Another lost season for baseball?

By Allen LaMountain
Assistant Sports Editor

   The current baseball season is unfolding with some mild surprises, and some major ones as well, but will we get to see it to its conclusion?
   It looks doubtful right now as the Major League Baseball Players Association has set an August date for a walkout if the owners and MLBPA director Donald Fehr don't come to a new collective bargaining agreement between players and management.
   Owners have vowed not to lock out the players during the season, but the unspoken threat here is the cancellation of the postseason once again. The first threat of ownership was contraction, which has been at least temporarily shot down, and thankfully permanently shot down in Minnesota.
   For the Montreal Expos, and even possibly the Florida Marlins however, contraction is still a very real possibility.
   Until June 6 that is, when an independent arbitrator is expected to order MLB to abandon its contraction solution altogether. But does that solve the problems that exist in Major League Baseball? Not in the least.
   MLB's problems go to the very core of something that is all too human. Greed.
   The players have it good and they know it. Why should they make concessions to the owners after fighting so hard for so long to get where they are today?

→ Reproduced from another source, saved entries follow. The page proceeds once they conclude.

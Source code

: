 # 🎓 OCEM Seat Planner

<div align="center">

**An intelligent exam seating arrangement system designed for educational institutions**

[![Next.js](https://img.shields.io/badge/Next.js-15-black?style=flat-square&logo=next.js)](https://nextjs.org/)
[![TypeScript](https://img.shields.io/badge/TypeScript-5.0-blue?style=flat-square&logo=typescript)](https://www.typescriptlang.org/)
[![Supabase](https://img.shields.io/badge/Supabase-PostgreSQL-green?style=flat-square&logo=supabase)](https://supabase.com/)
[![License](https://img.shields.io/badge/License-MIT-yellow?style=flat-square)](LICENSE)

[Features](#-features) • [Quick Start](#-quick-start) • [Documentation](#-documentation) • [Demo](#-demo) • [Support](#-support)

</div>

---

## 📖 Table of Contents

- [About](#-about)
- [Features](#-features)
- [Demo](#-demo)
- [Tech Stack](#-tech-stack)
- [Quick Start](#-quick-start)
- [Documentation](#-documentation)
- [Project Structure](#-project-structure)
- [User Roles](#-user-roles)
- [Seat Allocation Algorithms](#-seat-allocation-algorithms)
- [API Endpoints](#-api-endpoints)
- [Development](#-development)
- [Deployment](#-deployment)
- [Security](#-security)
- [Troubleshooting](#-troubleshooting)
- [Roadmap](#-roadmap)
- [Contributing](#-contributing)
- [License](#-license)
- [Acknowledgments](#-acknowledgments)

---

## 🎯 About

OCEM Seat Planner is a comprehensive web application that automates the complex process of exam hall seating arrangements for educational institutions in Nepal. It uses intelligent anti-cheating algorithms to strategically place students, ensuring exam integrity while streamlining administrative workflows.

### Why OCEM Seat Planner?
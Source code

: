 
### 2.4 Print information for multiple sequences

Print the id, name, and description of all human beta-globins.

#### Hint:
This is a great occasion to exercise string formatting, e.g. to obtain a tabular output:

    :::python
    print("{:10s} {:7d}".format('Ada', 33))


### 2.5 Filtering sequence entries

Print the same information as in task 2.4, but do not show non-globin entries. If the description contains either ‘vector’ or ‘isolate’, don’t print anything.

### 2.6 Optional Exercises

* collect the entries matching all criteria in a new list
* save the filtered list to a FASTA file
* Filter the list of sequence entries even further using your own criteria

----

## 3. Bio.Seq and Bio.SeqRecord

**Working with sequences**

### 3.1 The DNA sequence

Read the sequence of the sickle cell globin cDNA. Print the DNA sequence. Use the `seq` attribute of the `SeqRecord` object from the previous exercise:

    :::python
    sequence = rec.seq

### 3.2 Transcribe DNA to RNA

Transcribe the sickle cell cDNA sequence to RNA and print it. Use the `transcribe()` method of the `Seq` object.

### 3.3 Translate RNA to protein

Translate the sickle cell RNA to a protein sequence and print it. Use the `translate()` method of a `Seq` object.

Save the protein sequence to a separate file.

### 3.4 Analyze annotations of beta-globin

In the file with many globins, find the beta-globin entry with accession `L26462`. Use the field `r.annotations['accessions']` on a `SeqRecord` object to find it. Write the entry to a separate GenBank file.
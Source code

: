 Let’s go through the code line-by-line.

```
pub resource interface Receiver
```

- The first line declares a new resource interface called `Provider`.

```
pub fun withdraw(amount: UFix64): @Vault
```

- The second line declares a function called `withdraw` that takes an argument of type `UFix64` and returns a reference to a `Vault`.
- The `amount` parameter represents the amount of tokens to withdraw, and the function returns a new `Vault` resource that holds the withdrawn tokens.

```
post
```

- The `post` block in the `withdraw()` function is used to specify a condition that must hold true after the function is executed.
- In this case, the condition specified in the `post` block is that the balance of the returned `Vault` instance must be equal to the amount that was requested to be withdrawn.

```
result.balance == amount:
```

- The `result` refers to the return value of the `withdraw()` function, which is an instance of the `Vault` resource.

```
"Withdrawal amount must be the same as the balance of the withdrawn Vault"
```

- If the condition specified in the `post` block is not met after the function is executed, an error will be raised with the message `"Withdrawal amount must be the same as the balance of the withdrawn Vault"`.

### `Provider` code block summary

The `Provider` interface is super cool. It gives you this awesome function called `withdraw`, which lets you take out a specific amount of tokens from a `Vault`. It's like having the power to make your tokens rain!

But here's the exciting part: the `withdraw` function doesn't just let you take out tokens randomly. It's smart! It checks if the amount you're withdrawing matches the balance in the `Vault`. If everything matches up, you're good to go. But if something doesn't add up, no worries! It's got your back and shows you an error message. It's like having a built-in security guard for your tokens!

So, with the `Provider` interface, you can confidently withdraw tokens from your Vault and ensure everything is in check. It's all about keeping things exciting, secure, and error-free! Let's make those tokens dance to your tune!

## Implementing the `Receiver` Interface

   The owners argue that small revenue franchises like Montreal, Milwaukee, Pittsburgh, Kansas City and Minnesota are at a competitive disadvantage when compared with the likes of the Dodgers, Red Sox and of course the Yankees.

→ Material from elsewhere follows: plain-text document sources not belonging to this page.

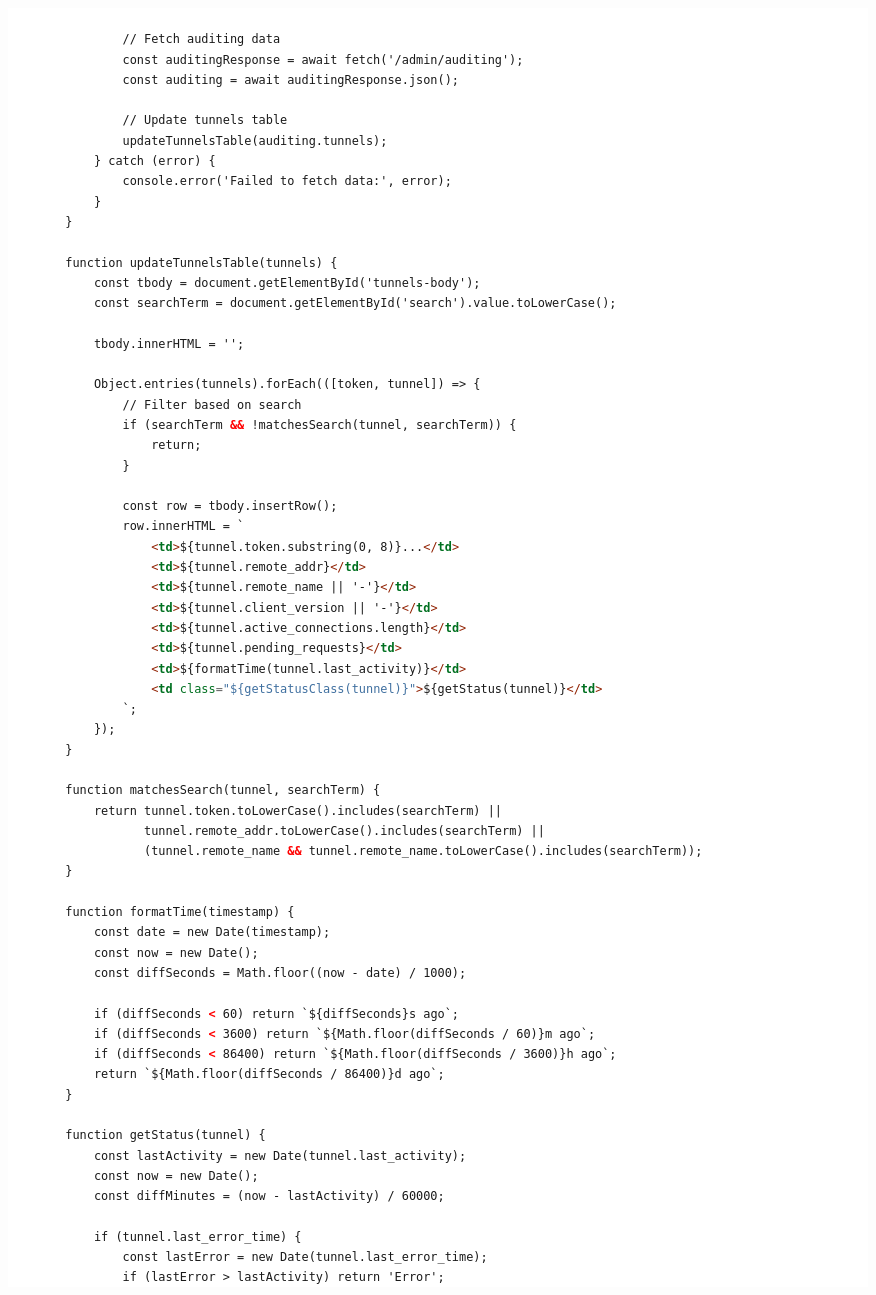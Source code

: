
 ```html
                
                // Fetch auditing data
                const auditingResponse = await fetch('/admin/auditing');
                const auditing = await auditingResponse.json();
                
                // Update tunnels table
                updateTunnelsTable(auditing.tunnels);
            } catch (error) {
                console.error('Failed to fetch data:', error);
            }
        }
        
        function updateTunnelsTable(tunnels) {
            const tbody = document.getElementById('tunnels-body');
            const searchTerm = document.getElementById('search').value.toLowerCase();
            
            tbody.innerHTML = '';
            
            Object.entries(tunnels).forEach(([token, tunnel]) => {
                // Filter based on search
                if (searchTerm && !matchesSearch(tunnel, searchTerm)) {
                    return;
                }
                
                const row = tbody.insertRow();
                row.innerHTML = `
                    <td>${tunnel.token.substring(0, 8)}...</td>
                    <td>${tunnel.remote_addr}</td>
                    <td>${tunnel.remote_name || '-'}</td>
                    <td>${tunnel.client_version || '-'}</td>
                    <td>${tunnel.active_connections.length}</td>
                    <td>${tunnel.pending_requests}</td>
                    <td>${formatTime(tunnel.last_activity)}</td>
                    <td class="${getStatusClass(tunnel)}">${getStatus(tunnel)}</td>
                `;
            });
        }
        
        function matchesSearch(tunnel, searchTerm) {
            return tunnel.token.toLowerCase().includes(searchTerm) ||
                   tunnel.remote_addr.toLowerCase().includes(searchTerm) ||
                   (tunnel.remote_name && tunnel.remote_name.toLowerCase().includes(searchTerm));
        }
        
        function formatTime(timestamp) {
            const date = new Date(timestamp);
            const now = new Date();
            const diffSeconds = Math.floor((now - date) / 1000);
            
            if (diffSeconds < 60) return `${diffSeconds}s ago`;
            if (diffSeconds < 3600) return `${Math.floor(diffSeconds / 60)}m ago`;
            if (diffSeconds < 86400) return `${Math.floor(diffSeconds / 3600)}h ago`;
            return `${Math.floor(diffSeconds / 86400)}d ago`;
        }
        
        function getStatus(tunnel) {
            const lastActivity = new Date(tunnel.last_activity);
            const now = new Date();
            const diffMinutes = (now - lastActivity) / 60000;
            
            if (tunnel.last_error_time) {
                const lastError = new Date(tunnel.last_error_time);
                if (lastError > lastActivity) return 'Error';
```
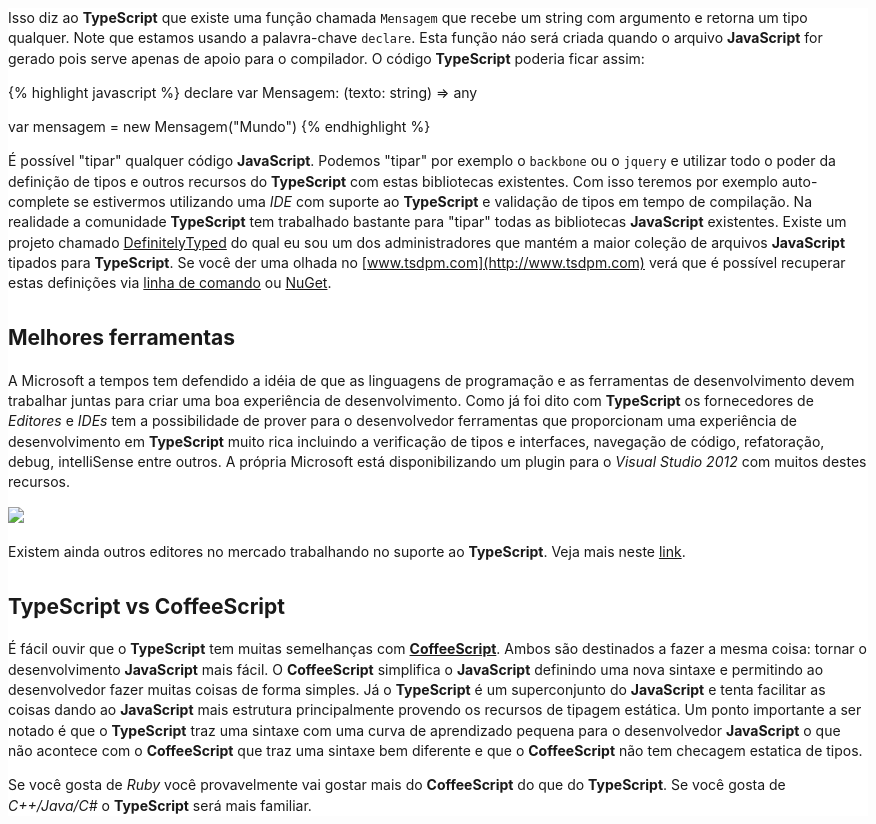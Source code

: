 Isso diz ao **TypeScript** que existe uma função chamada `Mensagem` que recebe um string com argumento e retorna um tipo qualquer. Note que estamos usando a palavra-chave `declare`. Esta função náo será criada quando o arquivo **JavaScript** for gerado pois serve apenas de apoio para o compilador. O código **TypeScript** poderia ficar assim:

{% highlight javascript %}
declare var Mensagem: (texto: string) => any

var mensagem = new Mensagem("Mundo")
{% endhighlight %}

É possível "tipar" qualquer código **JavaScript**. Podemos "tipar" por exemplo o `backbone` ou o `jquery` e utilizar todo o poder da definição de tipos e outros recursos do **TypeScript** com estas bibliotecas existentes. Com isso teremos por exemplo auto-complete se estivermos utilizando uma _IDE_ com suporte ao **TypeScript** e validação de tipos em tempo de compilação. Na realidade a comunidade **TypeScript** tem trabalhado bastante para "tipar" todas as bibliotecas **JavaScript** existentes. Existe um projeto chamado [DefinitelyTyped](https://github.com/borisyankov/DefinitelyTyped) do qual eu sou um dos administradores que mantém a maior coleção de arquivos **JavaScript** tipados para **TypeScript**. Se você der uma olhada no [www.tsdpm.com](http://www.tsdpm.com) verá que é possível recuperar estas definições via [linha de comando](https://npmjs.org/package/tsd) ou [NuGet](http://www.nuget.org/packages?q=definitelytyped).

## Melhores ferramentas

A Microsoft a tempos tem defendido a idéia de que as linguagens de programação e as ferramentas de desenvolvimento devem trabalhar juntas para criar uma boa experiência de desenvolvimento. Como já foi dito com **TypeScript** os fornecedores de _Editores_ e _IDEs_ tem a possibilidade de prover para o desenvolvedor ferramentas que proporcionam uma experiência de desenvolvimento em **TypeScript** muito rica incluindo a verificação de tipos e interfaces, navegação de código, refatoração, debug, intelliSense entre outros. A própria Microsoft está disponibilizando um plugin para o _Visual Studio 2012_ com muitos destes recursos.

![](https://raw.github.com/Diullei/diullei.github.com/master/_site/images/TypeScript_Parte1/0008.png) 

Existem ainda outros editores no mercado trabalhando no suporte ao **TypeScript**. Veja mais neste [link](http://blogs.msdn.com/b/interoperability/archive/2012/10/01/sublime-text-vi-emacs-typescript-enabled.aspx).

## TypeScript vs CoffeeScript

É fácil ouvir que o **TypeScript** tem muitas semelhanças com [**CoffeeScript**](http://coffeescript.org/). Ambos são destinados a fazer a mesma coisa: tornar o desenvolvimento **JavaScript** mais fácil. O **CoffeeScript** simplifica o **JavaScript** definindo uma nova sintaxe e permitindo ao desenvolvedor fazer muitas coisas de forma simples. Já o **TypeScript** é um superconjunto do **JavaScript** e tenta facilitar as coisas dando ao **JavaScript** mais estrutura principalmente provendo os recursos de tipagem estática. Um ponto importante a ser notado é que o **TypeScript** traz uma sintaxe com uma curva de aprendizado pequena para o desenvolvedor **JavaScript** o que não acontece com o **CoffeeScript** que traz uma sintaxe bem diferente e que o **CoffeeScript** não tem checagem estatica de tipos.

Se você gosta de _Ruby_ você provavelmente vai gostar mais do **CoffeeScript** do que do **TypeScript**. Se você gosta de _C++/Java/C#_ o **TypeScript** será mais familiar.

   The owners argue that the players union will destroy any salary structure MLB attempts to put into place, including a salary cap, which owners say is key to competitive balance.

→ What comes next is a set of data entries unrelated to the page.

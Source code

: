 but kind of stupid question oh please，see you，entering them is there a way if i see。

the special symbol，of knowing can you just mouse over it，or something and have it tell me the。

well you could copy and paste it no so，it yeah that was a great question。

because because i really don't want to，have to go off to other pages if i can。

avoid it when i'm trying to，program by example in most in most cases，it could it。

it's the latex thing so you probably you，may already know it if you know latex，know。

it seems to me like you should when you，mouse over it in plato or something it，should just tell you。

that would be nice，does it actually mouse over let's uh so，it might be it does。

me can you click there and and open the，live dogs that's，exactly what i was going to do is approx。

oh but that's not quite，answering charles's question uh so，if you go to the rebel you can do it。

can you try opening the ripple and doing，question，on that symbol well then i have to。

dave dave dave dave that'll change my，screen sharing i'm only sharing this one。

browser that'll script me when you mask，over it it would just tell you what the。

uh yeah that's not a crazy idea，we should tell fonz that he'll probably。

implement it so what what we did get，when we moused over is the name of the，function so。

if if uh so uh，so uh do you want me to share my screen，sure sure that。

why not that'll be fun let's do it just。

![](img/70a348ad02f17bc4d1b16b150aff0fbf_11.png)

   That the owners are their own worst enemy, and have created the problem in the first place, seems to be of no concern to them as they once again attempt to demand that the players accept controls on salaries that the owners have proven time and again that they are incapable of containing themselves within.
   And it isn't just the Yankees, although George Steinbrenner has been at the forefront of the 'Spend to win' congregation. Peter Angelos of Baltimore has spent more than anyone over the last five years and what does he have to show for it? A team that hasn't been over .500 in years and has had to live off the glory of Cal Ripken, Jr's accomplishments.
   Los Angeles has also stretched the salary structure, with the mighty contract lavished upon Kevin Brown, who is now disabled with elbow problems.
   The owners need to realize that it's how you spend your money that counts.
   The Kansas City Royals were once a model franchise, winners of a World Series championship and had a tradition of being a team that built through the farm system. No longer.
   The Milwaukee Brewers also had some shining moments in the '80s with players like Robin Yount and Paul Molitor keeping them in contention year in and year out, but now Selig says they can't compete.
   The answer is because the owners forgot about the fundamentals of building a ballclub through the farm system. Too many times owners of marginally talented teams have thought that they were just one slugger, one pitcher or one closer away from winning it all and roll the dice on a free agent 'savior,' only to see it collapse like a house of cards, with fans staying away in droves.
   The Red Sox have tried repeatedly through the years to win this way, thinking that if they out-spent the Yankees they would finally overtake the Yankees, only to fail in that endeavor. The teams that succeed do so because they have strong management that puts an emphasis on player development and smart spending.
   The Twins understand this and are starting to reap the benefits of a strong farm system. The Twins right now have second, third and fourth-year players, fresh from the farm system, that are making their marks in the majors. And at least two more on the way that will be with the big club in the next year or two, including Michael Restovich and Grant Balfour, who got their starts right here in Elizabethton.
   The Kansas City Royals do not understand this, as their farm system has failed to produce a major star since Brett Saberhagen and Frank White. The Brewers also have seen a major drought when it comes to home-grown prospects panning out. Ditto Pittsburgh.
   Dave Kindred wrote in The Sporting News a column that quoted commissioner Bud Selig, when he said of the Twins that, "Winning on the field doesn't solve their problems".
   But, ownership has pointed to that very thing when they talk about competitive balance, and now they say just the opposite.
   It comes down -- for Selig, and those of a like mind, wrote Kindred -- that it has nothing to do with competitive balance, but rather it comes down to having 28 team owners splitting revenue rather than 30.
   I agree with Kindred's assessment of the situation.
   The owners cannot defeat the beast that they say is destroying them, because like the saying goes, "I have seen the enemy and it is us." But that doesn't mean that they aren't still going to try, and it is the fan who will suffer for it.